4.1.2. Apparatus and Materials

The study took place inside a quiet, separate area of an open-plan office. For the study, 8.5 m × 7 m of open space was surrounded by office dividers and set up specifically for the study. For our evaluation we used the office setting and corner setup described in Section 3, as this was the best fit for our available lab space. Figure 9 shows a top-down schematic overview of the setup, including the object pool that could be augmented by the mirror display. The objects varied in size and consisted of an electric kettle (1), a filter coffee machine (2), a flip chart (3), office plants (4), head-mounted virtual reality glasses (5), an off-the-shelf 3D printer (6), a do-it-yourself 3D printer (7) and a computer workstation (8). The path from the starting point towards the mirror was walled off, as shown in Figure 9, and was approximately 9m long. The participants had to walk a path according to the dashed blue line towards the mirror and to look at the mirror display in order to see the mirrored objects with their augmentations.

Hardware. For the half-mirrored display, we used an off-the-shelf 55” mirror display (Samsung ML55LE, Samsung Electronics Co., Ltd., Suwon, Republic of Korea) with a resolution of 1920 × 1080 pixels and a display size of 120.96 × 68.04 cm. The display was mounted in landscape mode with the bottom edge 127 cm above the ground. Landscape mode allowed for a greater horizontal view inside the office environment where most interactive objects were between eye and ground level. The display was connected to a desktop computer with a 10th Gen Intel i9 and Nvidia RTX 3080 that performed the necessary calculation for the mirror and tracking of the participants.

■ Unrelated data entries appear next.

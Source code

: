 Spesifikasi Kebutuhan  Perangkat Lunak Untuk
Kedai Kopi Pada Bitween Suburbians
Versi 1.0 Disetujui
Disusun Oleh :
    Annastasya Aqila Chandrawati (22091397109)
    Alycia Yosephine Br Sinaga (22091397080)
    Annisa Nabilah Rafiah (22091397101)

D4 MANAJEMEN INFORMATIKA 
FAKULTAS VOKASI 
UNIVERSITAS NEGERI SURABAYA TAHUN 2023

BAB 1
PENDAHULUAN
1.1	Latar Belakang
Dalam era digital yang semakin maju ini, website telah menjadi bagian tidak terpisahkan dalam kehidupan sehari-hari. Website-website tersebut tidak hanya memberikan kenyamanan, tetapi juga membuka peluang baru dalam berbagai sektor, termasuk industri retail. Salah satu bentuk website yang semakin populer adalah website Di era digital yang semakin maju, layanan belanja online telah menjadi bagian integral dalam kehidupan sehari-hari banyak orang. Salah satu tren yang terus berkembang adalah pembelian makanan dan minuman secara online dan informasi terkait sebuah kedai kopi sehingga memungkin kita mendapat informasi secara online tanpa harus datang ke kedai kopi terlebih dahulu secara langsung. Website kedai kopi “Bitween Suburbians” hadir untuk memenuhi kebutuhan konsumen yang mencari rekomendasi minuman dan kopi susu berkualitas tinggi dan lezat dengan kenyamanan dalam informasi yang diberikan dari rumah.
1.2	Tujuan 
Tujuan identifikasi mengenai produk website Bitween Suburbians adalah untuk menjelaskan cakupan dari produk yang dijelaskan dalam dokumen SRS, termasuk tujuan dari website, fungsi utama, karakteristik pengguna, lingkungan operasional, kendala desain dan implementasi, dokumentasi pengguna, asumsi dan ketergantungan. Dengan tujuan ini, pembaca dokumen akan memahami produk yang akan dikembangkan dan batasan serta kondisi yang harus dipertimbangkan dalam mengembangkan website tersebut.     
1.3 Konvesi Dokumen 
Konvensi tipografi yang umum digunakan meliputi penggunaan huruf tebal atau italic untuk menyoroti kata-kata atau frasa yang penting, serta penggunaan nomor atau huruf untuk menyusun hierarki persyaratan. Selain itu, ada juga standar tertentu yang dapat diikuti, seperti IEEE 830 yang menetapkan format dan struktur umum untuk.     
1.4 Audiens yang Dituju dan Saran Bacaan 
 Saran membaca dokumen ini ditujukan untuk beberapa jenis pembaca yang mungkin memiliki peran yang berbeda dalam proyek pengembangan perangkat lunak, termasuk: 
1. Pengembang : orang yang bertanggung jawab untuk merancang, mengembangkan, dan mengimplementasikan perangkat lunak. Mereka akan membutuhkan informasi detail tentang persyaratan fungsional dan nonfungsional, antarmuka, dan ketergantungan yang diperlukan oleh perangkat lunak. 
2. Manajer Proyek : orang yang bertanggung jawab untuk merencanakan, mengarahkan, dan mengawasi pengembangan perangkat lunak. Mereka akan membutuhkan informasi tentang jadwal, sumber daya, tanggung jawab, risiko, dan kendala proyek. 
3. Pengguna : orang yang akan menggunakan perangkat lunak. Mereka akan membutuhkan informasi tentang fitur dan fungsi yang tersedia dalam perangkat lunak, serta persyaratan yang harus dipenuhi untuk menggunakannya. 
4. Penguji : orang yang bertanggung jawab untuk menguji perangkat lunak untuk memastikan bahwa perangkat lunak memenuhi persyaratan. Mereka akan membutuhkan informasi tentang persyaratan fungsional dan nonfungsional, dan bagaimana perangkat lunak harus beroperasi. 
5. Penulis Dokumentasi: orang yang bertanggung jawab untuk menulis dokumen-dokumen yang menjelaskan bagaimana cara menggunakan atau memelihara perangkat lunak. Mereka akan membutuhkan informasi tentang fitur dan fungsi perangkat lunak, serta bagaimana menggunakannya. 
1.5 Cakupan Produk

Rendering User Perspective. In order to calculate the resulting output image, the system needed the current position of the participant, position and dimensions of the mirror as well as the positions of the objects. We used Unity 2022 LTS to perform these calculations and render the view. For the tracking of the participants’ positions, we used an Intel RealSense D455 depth camera (Intel Corporation, Santa Clara, CA, USA) and the pyrealsense2 wrapper of the Intel RealSense SDK 2.0 for our python implementation of the tracking. The camera was mounted on a tripod located at the horizontal center, 12.5 cm above and 23 cm behind the display. The viewing direction of the camera was set perpendicular to the mirror’s surface. The SDK provided a stream of color and depth frames with functions to convert coordinates from one space to the other. The color frames of the RealSense were first used to detect the participant’s face using RetinaFace [44]. The center point at eye level was estimated and chosen as the participant’s viewpoint at each frame. The viewpoint coordinates of the color frame were then converted to the depth space to obtain the distance from the camera. To obtain the participant’s 3D position, the viewpoint coordinates and depth were projected into 3D space, with the camera position being the origin. The determined 3D position was then sent to Unity using Google’s Protocol Buffers and network sockets. For the augmentations we also needed to know the position of the objects that we wanted to augment. We used a tape measure to obtain the position of each object relative to the camera. Instead of manually measuring all objects, one can also use markers that can be tracked by the camera or computer vision to select or detect objects inside the camera’s frame. Combining these three coordinates (participant, mirror and objects) we could represent the environment inside Unity and calculate the view of the participant on the mirror. This information was used to position the augmentation correctly on the display.

Interaction. As proposed by Vogel&Balakrishnan [43] participants could start a phase transition with their body movement. Participants could signal their willingness to interact with the display by slowing down. In our approach, this causes the mirror display to show not only simple dots as notifications but also a textual message consisting of 2 to 3 words (e.g., see Figure 7).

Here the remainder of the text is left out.